• 4 Stroke Husqvarna Motorcycles Made In Italy - About 1989 to 2014
    TE = 4st Enduro & TC = 4st Cross

  • Hi everyone,

    As you all know, Coffee (Dean) passed away a couple of years ago. I am Dean's ex-wife's husband and happen to have spent my career in tech. Over the years, I occasionally helped Dean with various tech issues.

    When he passed, I worked with his kids to gather the necessary credentials to keep this site running. Since then (and for however long they worked with Coffee), Woodschick and Dirtdame have been maintaining the site and covering the costs. Without their hard work and financial support, CafeHusky would have been lost.

    Over the past couple of weeks, I’ve been working to migrate the site to a free cloud compute instance so that Woodschick and Dirtdame no longer have to fund it. At the same time, I’ve updated the site to a current version of XenForo (the discussion software it runs on). The previous version was outdated and no longer supported.

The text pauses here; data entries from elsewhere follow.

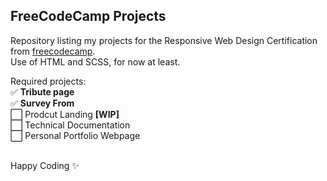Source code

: ## FreeCodeCamp Projects
Repository listing my projects for the Responsive Web Design Certification from <a href="https://www.freecodecamp.org/">freecodecamp</a>. </br>
Use of HTML and SCSS, for now at least.

Required projects: </br>
:white_check_mark: **Tribute page** </br>
:white_check_mark: **Survey From** </br>
:white_large_square: Prodcut Landing **[WIP]** </br>
:white_large_square: Technical Documentation </br>
:white_large_square: Personal Portfolio Webpage </br></br>

Happy Coding :sparkles:
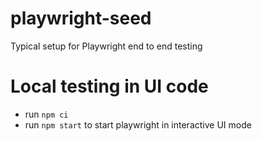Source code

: # playwright-seed

Typical setup for Playwright end to end testing

# Local testing in UI code

* run `npm ci`
* run `npm start` to start playwright in interactive UI mode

    Unfortunately, the new software version doesn’t support importing the old site’s styles, so for now, you’ll see the XenForo default style. This may change over time.

    Coffee didn’t document the work he did on the site, so I’ve been digging through the old setup to understand how everything was running. There may still be things I’ve missed. One known issue is that email functionality is not yet working on the new site, but I hope to resolve this over time.

    Thanks for your patience and support!

Problems starting SMR449

BR1

Husqvarna
A Class
There are no problems starting the motorbike when the engine is cold.
If I try to start the engine when it is hot, the battery seems to be dead, the speedometer sometimes restarts showing the error FAIL and the bike doesn't start.
This morning I fired up the bike by pushing it and I tried restarting it when I arrived at home and it didn't give me any problem or error.
What is the problem? Anyone has found the same anomaly?
Can it be the battery, voltage regulator, control unit, etc.???
 
Do you use the kill switch or ignition key to stop the engine?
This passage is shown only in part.